Small foundations and family funds are increasingly providing essential investments to small organizations based in developing countries. These funders tend to be nimble, tolerate risk and understand the need for both seed funding and general operating grants. However, it can be challenging to evaluate small, international investments. Evaluations are sometimes more costly than the value of the grant. Small organizations may be resource constrained and not have the capacity to conduct a robust analysis. Data can be unreliable or unavailable. And differences in race, ethnicity, power and culture can thwart meaningful relationship development and trust.
So, how can a small foundation engaged in international philanthropy right-size their evaluation expectations and practices?
Global Washington and Philanthropy Northwest – in collaboration with Northwest Global Donors Exchange – recently hosted a group of foundation leaders engaged in international philanthropy to discuss this very issue. The goal of the conversation was to uncover foundation practices and policies that both respect the culture on the ground and provide useful insight into program outcomes. The discussion was led by:
- Kim Rakow Bernier, program director, Pangea Giving
- Sydney Munger, board member, Pangea Giving
- Rita Azizi Egrari, Ph.D., M.P.H, director, northwest office, Mona Foundation
There’s no shortage of literature on evaluation techniques, so I entered the conversation interested in getting a better sense of the behaviors that would facilitate successful evaluation. The following are a few themes that emerged from the participants:
Successful evaluation requires trust and time. Community transformation and grassroots leadership, according to Kim Rakow Bernier, requires relationship building and trust between the funder and the grantee. However, trust building across cultures and power differentials can take years and tremendous follow-through. For a grantee to truly be comfortable to say what is working and what isn’t, funders must make good on their promise to not be punitive if a program is floundering.
Several participants stated that multi-year grants provide the conditions for deep relationship development, ongoing learning and adaptive leadership for both the funder and the grantee. Progress is not going to happen in a straight line, let alone in one year if you’re supporting community and systems change. Multi-year grants – if reinforced by intentional reflection at your foundation and ongoing communication with grantees – can help you identify the inputs, activities and conditions that inhibit or bolster your ability to achieve your goals. That said, several funders made the caveat that, even if you are funding over three to five years, “change can take generations.”
Site visits are a useful tool for ground-truthing and can provide the context for more meaningful conversations. Unfortunately, site visits may only show you the very best of a nonprofit, and mask real needs and constraints. So, how does one prevent the “best in show performance” from occurring? Chitra Hanstad, a philanthropic advisor at The Seattle Foundation, suggests developing a network of trusted advisors or cultural informants on the ground – and if possible – talk to beneficiaries without staff present. Uninvited, back door assessments thwart trust building and were not recommended.
Several funders were quick to own that power is stacked on their side. “Helping grantees understand the game is part of our job – giving them to tools to not only make their programs stronger, but build their communication and advocacy capacity and get them to the table with donors” is one way to actively address this according to one participant.

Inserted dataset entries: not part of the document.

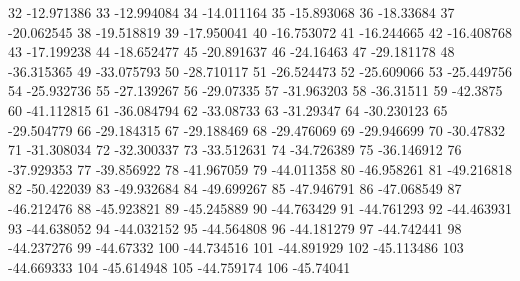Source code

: 32                      -12.971386
33                      -12.994084
34                      -14.011164
35                      -15.893068
36                       -18.33684
37                      -20.062545
38                      -19.518819
39                      -17.950041
40                      -16.753072
41                      -16.244665
42                      -16.408768
43                      -17.199238
44                      -18.652477
45                      -20.891637
46                       -24.16463
47                      -29.181178
48                      -36.315365
49                      -33.075793
50                      -28.710117
51                      -26.524473
52                      -25.609066
53                      -25.449756
54                      -25.932736
55                      -27.139267
56                       -29.07335
57                      -31.963203
58                       -36.31511
59                        -42.3875
60                      -41.112815
61                      -36.084794
62                       -33.08733
63                       -31.29347
64                      -30.230123
65                      -29.504779
66                      -29.184315
67                      -29.188469
68                      -29.476069
69                      -29.946699
70                       -30.47832
71                      -31.308034
72                      -32.300337
73                      -33.512631
74                      -34.726389
75                      -36.146912
76                      -37.929353
77                      -39.856922
78                      -41.967059
79                      -44.011358
80                      -46.958261
81                      -49.216818
82                      -50.422039
83                      -49.932684
84                      -49.699267
85                      -47.946791
86                      -47.068549
87                      -46.212476
88                      -45.923821
89                      -45.245889
90                      -44.763429
91                      -44.761293
92                      -44.463931
93                      -44.638052
94                      -44.032152
95                      -44.564808
96                      -44.181279
97                      -44.742441
98                      -44.237276
99                       -44.67332
100                      -44.734516
101                      -44.891929
102                      -45.113486
103                      -44.669333
104                      -45.614948
105                      -44.759174
106                       -45.74041
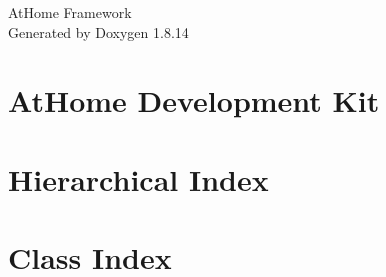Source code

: \documentclass[twoside]{book}
\newcommand{\+}{\discretionary{\mbox{\scriptsize$\hookleftarrow$}}{}{}}
\newcommand{\clearemptydoublepage}{%
  \newpage{\pagestyle{empty}\cleardoublepage}%
}
\begin{document}
\hypersetup{pageanchor=false,
             bookmarksnumbered=true,
             pdfencoding=unicode
            }
\begin{titlepage}
\vspace*{7cm}
\begin{center}%
{\Large At\+Home Framework }\\
\vspace*{1cm}
{\large Generated by Doxygen 1.8.14}\\
\end{center}
\end{titlepage}
\clearemptydoublepage
{}
\tableofcontents
\clearemptydoublepage
{}
\hypersetup{pageanchor=true}

\chapter{At\+Home Development Kit}
\label{index}\hypertarget{index}{}
\chapter{Hierarchical Index}

\chapter{Class Index}

\end{document}
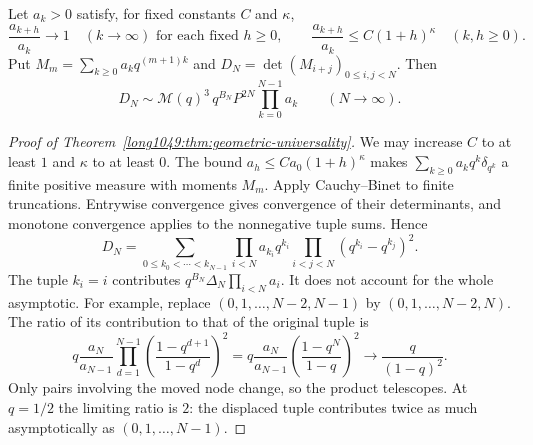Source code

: \begin{theorem}
\label{long1049:thm:geometric-universality}
Let $a_k>0$ satisfy, for fixed constants $C$ and $\kappa$,
\[
 \frac{a_{k+h}}{a_k}\longrightarrow1\quad(k\to\infty)
 \text{ for each fixed }h\ge0,
 \qquad
 \frac{a_{k+h}}{a_k}\le C(1+h)^\kappa\quad(k,h\ge0).
\]
Put $M_m=\sum_{k\ge0}a_kq^{(m+1)k}$ and $D_N=\det(M_{i+j})_{0\le i,j<N}$. Then
\[
 D_N\sim\mathcal M(q)^3\,q^{B_N}P^{2N}\prod_{k=0}^{N-1}a_k
 \qquad(N\to\infty).
\]
\end{theorem}

\begin{proof}[Proof of Theorem~\ref{long1049:thm:geometric-universality}]
We may increase $C$ to at least $1$ and $\kappa$ to at least $0$.
The bound $a_h\le Ca_0(1+h)^\kappa$ makes
$\sum_{k\ge0}a_kq^k\delta_{q^k}$ a finite positive measure with
moments $M_m$. Apply Cauchy--Binet to finite truncations. Entrywise
convergence gives convergence of their determinants, and monotone
convergence applies to the nonnegative tuple sums. Hence
\begin{equation}\label{long1049:eq:polynomial-heine}
 D_N=\sum_{0\le k_0<\cdots<k_{N-1}}
 \prod_{i<N}a_{k_i}q^{k_i}
 \prod_{i<j<N}(q^{k_i}-q^{k_j})^2.
\end{equation}
The tuple $k_i=i$ contributes $q^{B_N}\Delta_N\prod_{i<N}a_i$.
It does not account for the whole asymptotic. For example, replace
$(0,1,\ldots,N-2,N-1)$ by $(0,1,\ldots,N-2,N)$. The ratio of
its contribution to that of the original tuple is
\begin{equation}\label{long1049:eq:last-node-shift}
 q\frac{a_N}{a_{N-1}}
 \prod_{d=1}^{N-1}\left(\frac{1-q^{d+1}}{1-q^d}\right)^2
 =q\frac{a_N}{a_{N-1}}\left(\frac{1-q^N}{1-q}\right)^2
 \longrightarrow\frac{q}{(1-q)^2}.
\end{equation}
Only pairs involving the moved node change, so the product
telescopes. At $q=1/2$ the limiting ratio is $2$: the displaced tuple
contributes twice as much asymptotically as $(0,1,\ldots,N-1)$.


\end{proof}
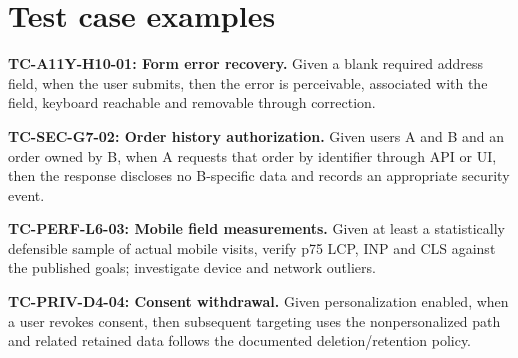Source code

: \documentclass[11pt]{article}
\begin{document}
\section{Test case examples}

\textbf{TC-A11Y-H10-01: Form error recovery.} Given a blank required address field, when the user submits, then the error is perceivable, associated with the field, keyboard reachable and removable through correction.

\textbf{TC-SEC-G7-02: Order history authorization.} Given users A and B and an order owned by B, when A requests that order by identifier through API or UI, then the response discloses no B-specific data and records an appropriate security event.

\textbf{TC-PERF-L6-03: Mobile field measurements.} Given at least a statistically defensible sample of actual mobile visits, verify p75 LCP, INP and CLS against the published goals; investigate device and network outliers.

\textbf{TC-PRIV-D4-04: Consent withdrawal.} Given personalization enabled, when a user revokes consent, then subsequent targeting uses the nonpersonalized path and related retained data follows the documented deletion/retention policy.


\clearpage

\end{document}
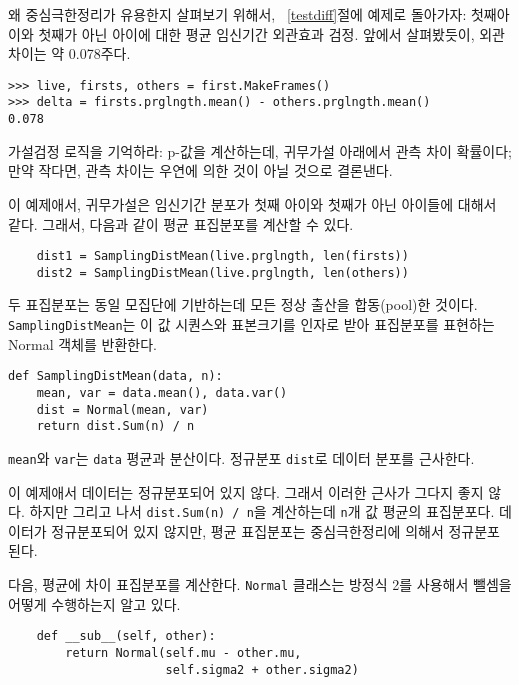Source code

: 왜 중심극한정리가 유용한지 살펴보기 위해서, ~\ref{testdiff}절에 예제로 돌아가자: 첫째아이와 첫째가 아닌 아이에 대한 평균 임신기간 외관효과 검정.
앞에서 살펴봤듯이, 외관 차이는 약 0.078주다.

\begin{verbatim}
>>> live, firsts, others = first.MakeFrames()
>>> delta = firsts.prglngth.mean() - others.prglngth.mean()
0.078
\end{verbatim}

가설검정 로직을 기억하라: p-값을 계산하는데, 귀무가설 아래에서 관측 차이 확률이다; 만약 작다면, 관측 차이는 우연에 의한 것이 아닐 것으로 결론낸다.

이 예제애서, 귀무가설은 임신기간 분포가 첫째 아이와 첫째가 아닌 아이들에 대해서 같다. 그래서, 다음과 같이 평균 표집분포를 계산할 수 있다.

\begin{verbatim}
    dist1 = SamplingDistMean(live.prglngth, len(firsts))
    dist2 = SamplingDistMean(live.prglngth, len(others))
\end{verbatim}

두 표집분포는 동일 모집단에 기반하는데 모든 정상 출산을 합동(pool)한 것이다. {\tt SamplingDistMean}는 이 값 시퀀스와 표본크기를 인자로 받아 표집분포를 표현하는 Normal 객체를 반환한다.

\begin{verbatim}
def SamplingDistMean(data, n):
    mean, var = data.mean(), data.var()
    dist = Normal(mean, var)
    return dist.Sum(n) / n
\end{verbatim}

{\tt mean}와 {\tt var}는 {\tt data} 평균과 분산이다.
정규분포 {\tt dist}로 데이터 분포를 근사한다.

이 예제애서 데이터는 정규분포되어 있지 않다. 그래서 이러한 근사가 그다지 좋지 않다. 하지만 그리고 나서 {\tt dist.Sum(n) / n}을 계산하는데 {\tt n}개 값 평균의 표집분포다. 데이터가 정규분포되어 있지 않지만, 평균 표집분포는 중심극한정리에 의해서 정규분포된다.

다음, 평균에 차이 표집분포를 계산한다.
{\tt Normal} 클래스는 방정식 2를 사용해서 뺄셈을 어떻게 수행하는지 알고 있다.

\begin{verbatim}
    def __sub__(self, other):
        return Normal(self.mu - other.mu,
                      self.sigma2 + other.sigma2)
\end{verbatim}

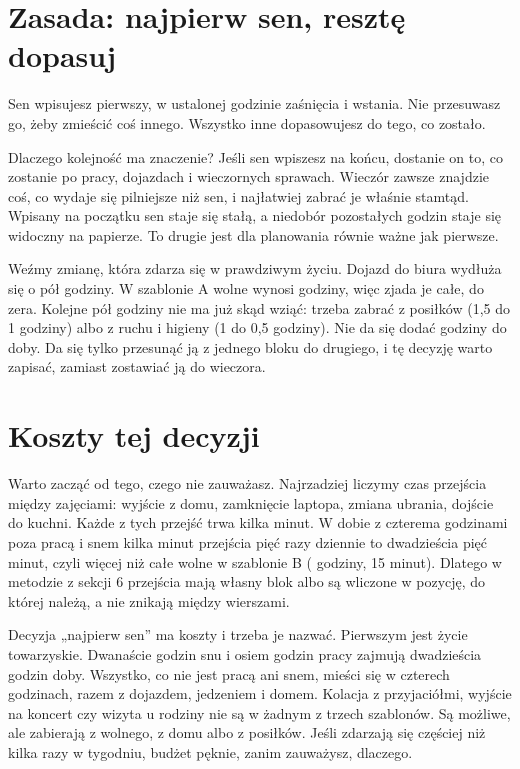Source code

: \section{Zasada: najpierw sen, resztę dopasuj}

\begin{zasada}
Sen wpisujesz pierwszy, w ustalonej godzinie zaśnięcia i wstania. Nie przesuwasz go, żeby zmieścić coś innego. Wszystko inne dopasowujesz do tego, co zostało.
\end{zasada}

Dlaczego kolejność ma znaczenie? Jeśli sen wpiszesz na końcu, dostanie on to, co zostanie po pracy, dojazdach i wieczornych sprawach. Wieczór zawsze znajdzie coś, co wydaje się pilniejsze niż sen, i najłatwiej zabrać je właśnie stamtąd. Wpisany na początku sen staje się stałą, a niedobór pozostałych godzin staje się widoczny na papierze. To drugie jest dla planowania równie ważne jak pierwsze.

Weźmy zmianę, która zdarza się w prawdziwym życiu. Dojazd do biura wydłuża się o pół godziny. W szablonie A wolne wynosi  godziny, więc zjada je całe, do zera. Kolejne pół godziny nie ma już skąd wziąć: trzeba zabrać z posiłków (1,5 do 1 godziny) albo z ruchu i higieny (1 do 0,5 godziny). Nie da się dodać godziny do doby. Da się tylko przesunąć ją z jednego bloku do drugiego, i tę decyzję warto zapisać, zamiast zostawiać ją do wieczora.

\section{Koszty tej decyzji}

Warto zacząć od tego, czego nie zauważasz. Najrzadziej liczymy czas przejścia między zajęciami: wyjście z domu, zamknięcie laptopa, zmiana ubrania, dojście do kuchni. Każde z tych przejść trwa kilka minut. W dobie z czterema godzinami poza pracą i snem kilka minut przejścia pięć razy dziennie to dwadzieścia pięć minut, czyli więcej niż całe wolne w szablonie B ( godziny, 15 minut). Dlatego w metodzie z sekcji 6 przejścia mają własny blok albo są wliczone w pozycję, do której należą, a nie znikają między wierszami.

Decyzja „najpierw sen” ma koszty i trzeba je nazwać. Pierwszym jest życie towarzyskie. Dwanaście godzin snu i osiem godzin pracy zajmują dwadzieścia godzin doby. Wszystko, co nie jest pracą ani snem, mieści się w czterech godzinach, razem z dojazdem, jedzeniem i domem. Kolacja z przyjaciółmi, wyjście na koncert czy wizyta u rodziny nie są w żadnym z trzech szablonów. Są możliwe, ale zabierają z wolnego, z domu albo z posiłków. Jeśli zdarzają się częściej niż kilka razy w tygodniu, budżet pęknie, zanim zauważysz, dlaczego.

Know how are your foundation is planning to use the data before asking for it. Are you using the information for internal reflection? To adjust your foundation’s strategy to emerging issues? To share learning with other grantees or build networking across grantees? To assess how you can help your grantee raise more funds or build new (or strengthen existing) capacities?
And when you do ask for it, know that data collection methods matter. Does the culture not allow for singing one’s own praises? Does the culture have an oral tradition? Drawing? Several participants suggested qualitative or participatory methods to help break down power and, again, offer opportunities for both grantee and funder learning. Others suggested adapting an easy grant report that remains consistent year over year or allow grantees to use their own format.
In a recent article published in the Stanford Social Innovation Review, Mary Kay Gugerty and Dean Karlan suggest that collecting data on impact (if it’s credible and feasible) addresses a knowledge gap, demonstrates accountability and “provide[s] decision makers with timely and actionable operational data.”
Gugerty and Karlan also state that “getting credible information on impact is not easy – many organizations struggle to measure the results of their work, and often use methods and data that paint unreliable pictures of program success. We applaud the focus on impact, when feasible. But sometimes impact simply is not measurable in a credible way, and yet people (organizations, or perhaps their donors) push to measure it anyhow.”